Problem requirements:
If a line in the data below contains the word "cross", copy it out.

Source material:
[Start of Attachment]
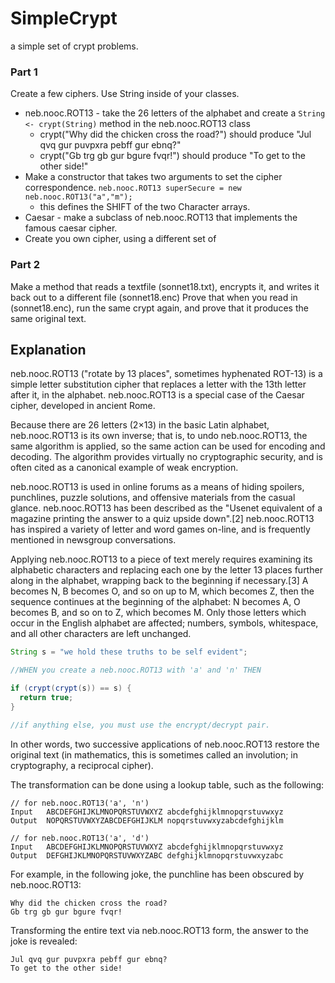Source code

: # SimpleCrypt
a simple set of crypt problems.

### Part 1
Create a few ciphers. Use String inside of your classes.

* neb.nooc.ROT13 - take the 26 letters of the alphabet and create a `String <- crypt(String)` method in the neb.nooc.ROT13 class
  * crypt("Why did the chicken cross the road?") should produce "Jul qvq gur puvpxra pebff gur ebnq?"
  * crypt("Gb trg gb gur bgure fvqr!") should produce "To get to the other side!"
* Make a constructor that takes two arguments to set the cipher correspondence. `neb.nooc.ROT13 superSecure = new neb.nooc.ROT13("a","m");`
  * this defines the SHIFT of the two Character arrays.
* Caesar - make a subclass of neb.nooc.ROT13 that implements the famous caesar cipher.
* Create you own cipher, using a different set of 

### Part 2

Make a method that reads a textfile (sonnet18.txt), encrypts it, and writes it back out to a different file (sonnet18.enc)
Prove that when you read in (sonnet18.enc), run the same crypt again, and prove that it produces the same original text.

## Explanation

neb.nooc.ROT13 ("rotate by 13 places", sometimes hyphenated ROT-13) is a simple letter substitution cipher that replaces a letter with the 13th letter after it, in the alphabet. neb.nooc.ROT13 is a special case of the Caesar cipher, developed in ancient Rome.

Because there are 26 letters (2×13) in the basic Latin alphabet, neb.nooc.ROT13 is its own inverse; that is, to undo neb.nooc.ROT13, the same algorithm is applied, so the same action can be used for encoding and decoding. The algorithm provides virtually no cryptographic security, and is often cited as a canonical example of weak encryption.

neb.nooc.ROT13 is used in online forums as a means of hiding spoilers, punchlines, puzzle solutions, and offensive materials from the casual glance. neb.nooc.ROT13 has been described as the "Usenet equivalent of a magazine printing the answer to a quiz upside down".[2] neb.nooc.ROT13 has inspired a variety of letter and word games on-line, and is frequently mentioned in newsgroup conversations.

Applying neb.nooc.ROT13 to a piece of text merely requires examining its alphabetic characters and replacing each one by the letter 13 places further along in the alphabet, wrapping back to the beginning if necessary.[3] A becomes N, B becomes O, and so on up to M, which becomes Z, then the sequence continues at the beginning of the alphabet: N becomes A, O becomes B, and so on to Z, which becomes M. Only those letters which occur in the English alphabet are affected; numbers, symbols, whitespace, and all other characters are left unchanged.

```Java
String s = "we hold these truths to be self evident";

//WHEN you create a neb.nooc.ROT13 with 'a' and 'n' THEN 

if (crypt(crypt(s)) == s) {
  return true;
}

//if anything else, you must use the encrypt/decrypt pair.
```
In other words, two successive applications of neb.nooc.ROT13 restore the original text (in mathematics, this is sometimes called an involution; in cryptography, a reciprocal cipher).

The transformation can be done using a lookup table, such as the following:

```
// for neb.nooc.ROT13('a', 'n')
Input	ABCDEFGHIJKLMNOPQRSTUVWXYZ abcdefghijklmnopqrstuvwxyz
Output	NOPQRSTUVWXYZABCDEFGHIJKLM nopqrstuvwxyzabcdefghijklm

// for neb.nooc.ROT13('a', 'd')
Input	ABCDEFGHIJKLMNOPQRSTUVWXYZ abcdefghijklmnopqrstuvwxyz
Output	DEFGHIJKLMNOPQRSTUVWXYZABC defghijklmnopqrstuvwxyzabc
```
For example, in the following joke, the punchline has been obscured by neb.nooc.ROT13:

```
Why did the chicken cross the road?
Gb trg gb gur bgure fvqr!
```
Transforming the entire text via neb.nooc.ROT13 form, the answer to the joke is revealed:
```
Jul qvq gur puvpxra pebff gur ebnq?
To get to the other side!
```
[End of Attachment]
Answer to this exercise:
  * crypt("Why did the chicken cross the road?") should produce "Jul qvq gur puvpxra pebff gur ebnq?"
Why did the chicken cross the road?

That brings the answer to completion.